This has been a very popular topic of discussion over the last two years.  Everyone of us remembers 1st Quarter 2020 when Covid-19 emerged and devastated the world.  The S&P 500 plunged to a pandemic low of 2,237 on March 23, 2020.  Since then, we’ve seen the S&P 500 climb to nearly 4,800 on January 3, 2022 and fall back to approximately 3,700 as of September 23, 2022.  While up 65% from the pandemic low, the S&P 500 is down -22.5% year to date.

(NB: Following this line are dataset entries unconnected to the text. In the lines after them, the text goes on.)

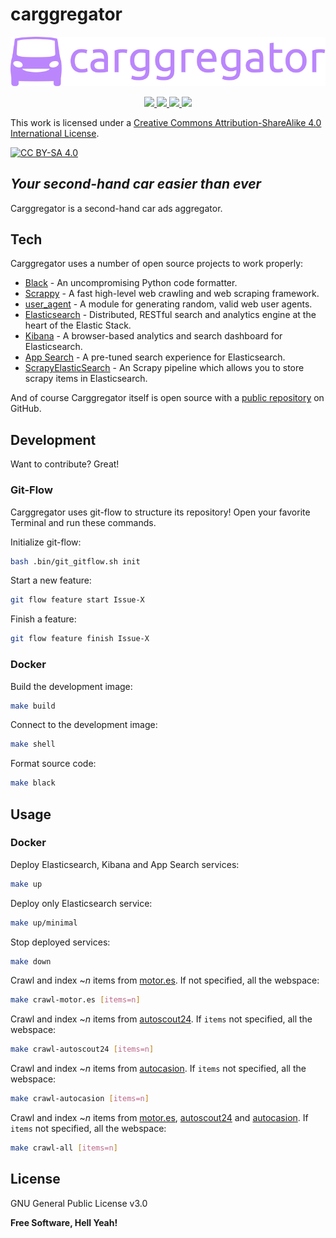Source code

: # carggregator

<p align="center">
    <a href="https://github.com/eliseobao/carggregator/" alt="carggregator">
        <img src="https://github.com/eliseobao/carggregator/blob/develop/images/corporate/carggregator_logo_1.svg" />
    </a>
</p>


<p align="center">
    <a href="https://github.com/eliseobao/carggregator/blob/develop/LICENSE" alt="License">
        <img src="https://img.shields.io/github/license/eliseobao/carggregator" />
    </a>
    <a href="https://github.com/eliseobao/carggregator/graphs/contributors" alt="Contributors">
        <img src="https://img.shields.io/github/contributors/eliseobao/carggregator" />
    </a>
    <a href="https://github.com/eliseobao/carggregator/pulse" alt="Activity">
        <img src="https://img.shields.io/github/commit-activity/m/eliseobao/carggregator" />
    </a>
    <a href="#stars" alt="Stars">
        <img src="https://img.shields.io/github/stars/eliseobao/carggregator" />
    </a>
</p>


This work is licensed under a [Creative Commons Attribution-ShareAlike 4.0 International License][cc-by-sa].

[![CC BY-SA 4.0][cc-by-sa-image]][cc-by-sa]

[cc-by-sa]: http://creativecommons.org/licenses/by-sa/4.0/
[cc-by-sa-image]: https://licensebuttons.net/l/by-sa/4.0/88x31.png

## _Your second-hand car easier than ever_


Carggregator is a second-hand car ads aggregator.


## Tech

Carggregator uses a number of open source projects to work properly:

- [Black] - An uncompromising Python code formatter.
- [Scrappy] - A fast high-level web crawling and web scraping framework.
- [user_agent] - A module for generating random, valid web user agents.
- [Elasticsearch] - Distributed, RESTful search and analytics engine at the heart of the Elastic Stack.
- [Kibana] - A browser-based analytics and search dashboard for Elasticsearch.
- [App Search] - A pre-tuned search experience for Elasticsearch.
- [ScrapyElasticSearch] - An Scrapy pipeline which allows you to store scrapy items in Elasticsearch.

And of course Carggregator itself is open source with a [public repository][carggregator] on GitHub.


## Development

Want to contribute? Great!


### Git-Flow

Carggregator uses git-flow to structure its repository! Open your favorite Terminal and run these commands.

Initialize git-flow:
```sh
bash .bin/git_gitflow.sh init
```

Start a new feature:
```sh
git flow feature start Issue-X
```

Finish a feature:
```sh
git flow feature finish Issue-X
```

### Docker

Build the development image:
```sh
make build
```

Connect to the development image:
```sh
make shell
```

Format source code:
```sh
make black
```


## Usage

### Docker

Deploy Elasticsearch, Kibana and App Search services:
```sh
make up
```

Deploy only Elasticsearch service:
```sh
make up/minimal
```

Stop deployed services:
```sh
make down
```

Crawl and index ~_n_ items from [motor.es](https://www.motor.es/coches-segunda-mano/).
If not specified, all the webspace:
```sh
make crawl-motor.es [items=n]
```

Crawl and index ~_n_ items from [autoscout24](https://www.autoscout24.es/lst?sort=standard&desc=0&ustate=N,U&atype=C&cy=E).
If `items` not specified, all the webspace:
```sh
make crawl-autoscout24 [items=n]
```

Crawl and index ~_n_ items from [autocasion](https://www.autocasion.com/coches-ocasion).
If `items` not specified, all the webspace:
```sh
make crawl-autocasion [items=n]
```

Crawl and index ~_n_ items from [motor.es](https://www.motor.es/coches-segunda-mano/),
[autoscout24](https://www.autoscout24.es/lst?sort=standard&desc=0&ustate=N,U&atype=C&cy=E) and
[autocasion](https://www.autocasion.com/coches-ocasion). If `items` not specified, all the webspace:
```sh
make crawl-all [items=n]
```
## License

GNU General Public License v3.0


**Free Software, Hell Yeah!**




[carggregator]: <https://github.com/eliseobao/carggregator>
[git-repo-url]: <https://github.com/eliseobao/carggregator.git>

[Black]: <https://github.com/psf/black>
[Scrappy]: <https://github.com/scrapy/scrapy>
[user_agent]: <https://github.com/lorien/user_agent>
[Elasticsearch]: <https://github.com/elastic/elasticsearch>
[Kibana]: <https://github.com/elastic/kibana>
[App Search]: <https://github.com/elastic/app-search-javascript>
[ScrapyElasticSearch]: <https://github.com/jayzeng/scrapy-elasticsearch>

When you take a step back and digest these numbers it can be extremely intimidating and scary.  This can be true whether you are a brand-new investor looking to make your first contribution or are experienced and looking to add to your portfolio.   Market volatility poses the key question…when is it a good time to invest?  The simple answer might be to wait until the market reaches the bottom and invest at that time; however, we all know this isn’t reality.  It’s nearly impossible to predict the market bottom.  If you can with proven success, please send us your resume, we would love for you to join our firm!  All kidding aside, if we agree that picking a market bottom is just not realistic then we need another strategy.  The truth is the strategy may be different for each individual due to factors such as time horizon, budget, and risk tolerance.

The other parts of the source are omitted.